Stored data entries
-- Opening Marker --
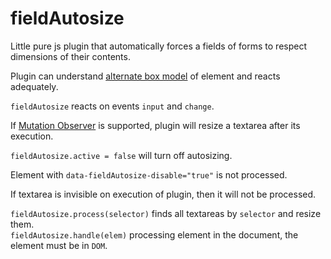 # fieldAutosize
Little pure js plugin that automatically forces a fields of forms to respect dimensions of their contents.

Plugin can understand [alternate box model](https://developer.mozilla.org/en-US/docs/Web/CSS/box-sizing) of element and reacts adequately.

`fieldAutosize` reacts on events `input` and `change`.

If [Mutation Observer](http://caniuse.com/#feat=mutationobserver) is supported, plugin will resize a textarea after its execution.

`fieldAutosize.active = false` will turn off autosizing.

Element with `data-fieldAutosize-disable="true"` is not processed.

If textarea is invisible on execution of plugin, then it will not be processed.

`fieldAutosize.process(selector)` finds all textareas by `selector` and resize them.   
`fieldAutosize.handle(elem)` processing element in the document, the element must be in `DOM`.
-- Closing Marker --
→ Problem details
Every line from the one with "is not processed." through the last line of the records above should be returned exactly, please, and no others.

→ Answer box
Element with `data-fieldAutosize-disable="true"` is not processed.

If textarea is invisible on execution of plugin, then it will not be processed.

`fieldAutosize.process(selector)` finds all textareas by `selector` and resize them.   
`fieldAutosize.handle(elem)` processing element in the document, the element must be in `DOM`.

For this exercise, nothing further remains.